### Exercise goal:
Setting aside any pictures, reproduce the data exactly.

+ + + + + + +

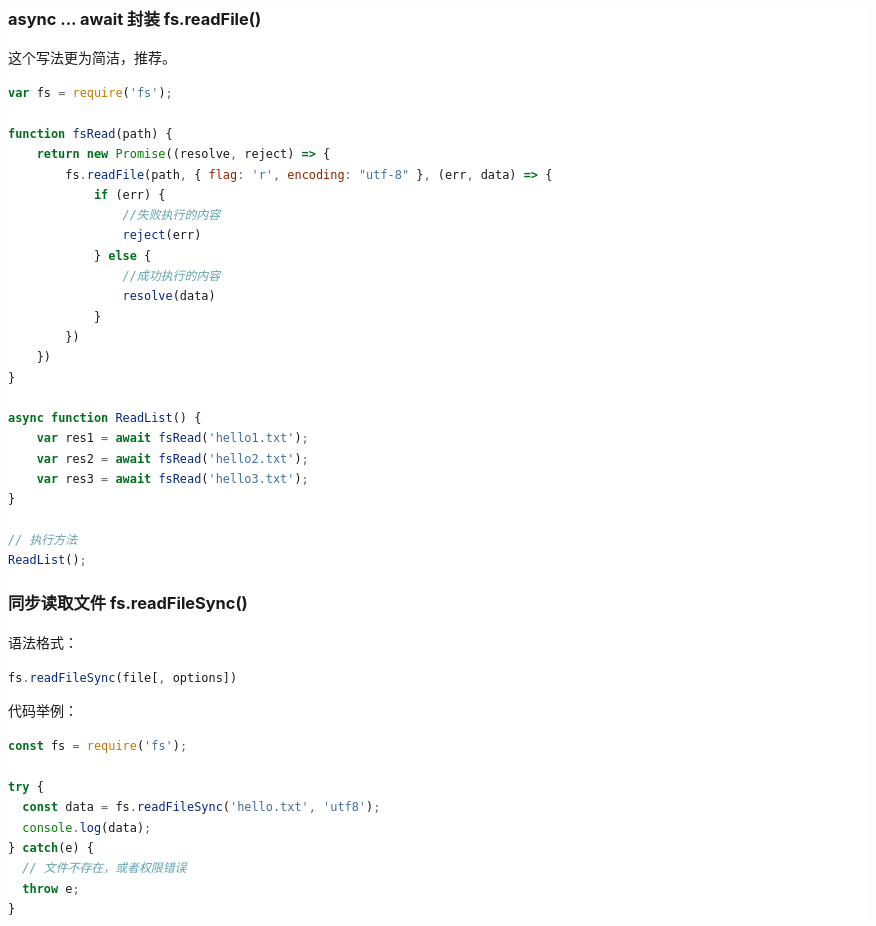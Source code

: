 ### async ... await 封装 fs.readFile()

这个写法更为简洁，推荐。

```js
var fs = require('fs');

function fsRead(path) {
    return new Promise((resolve, reject) => {
        fs.readFile(path, { flag: 'r', encoding: "utf-8" }, (err, data) => {
            if (err) {
                //失败执行的内容
                reject(err)
            } else {
                //成功执行的内容
                resolve(data)
            }
        })
    })
}

async function ReadList() {
    var res1 = await fsRead('hello1.txt');
    var res2 = await fsRead('hello2.txt');
    var res3 = await fsRead('hello3.txt');
}

// 执行方法
ReadList();

```


### 同步读取文件 fs.readFileSync()

语法格式：

```js
fs.readFileSync(file[, options])
```

代码举例：

```javascript
const fs = require('fs');

try {
  const data = fs.readFileSync('hello.txt', 'utf8');
  console.log(data);
} catch(e) {
  // 文件不存在，或者权限错误
  throw e;
}
```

+ + + + + + +

### Solution:
Source code

: ### async ... await 封装 fs.readFile()

这个写法更为简洁，推荐。

```js
var fs = require('fs');

function fsRead(path) {
    return new Promise((resolve, reject) => {
        fs.readFile(path, { flag: 'r', encoding: "utf-8" }, (err, data) => {
            if (err) {
                //失败执行的内容
                reject(err)
            } else {
                //成功执行的内容
                resolve(data)
            }
        })
    })
}

async function ReadList() {
    var res1 = await fsRead('hello1.txt');
    var res2 = await fsRead('hello2.txt');
    var res3 = await fsRead('hello3.txt');
}

// 执行方法
ReadList();

```


### 同步读取文件 fs.readFileSync()

语法格式：

```js
fs.readFileSync(file[, options])
```

代码举例：

```javascript
const fs = require('fs');

try {
  const data = fs.readFileSync('hello.txt', 'utf8');
  console.log(data);
} catch(e) {
  // 文件不存在，或者权限错误
  throw e;
}
```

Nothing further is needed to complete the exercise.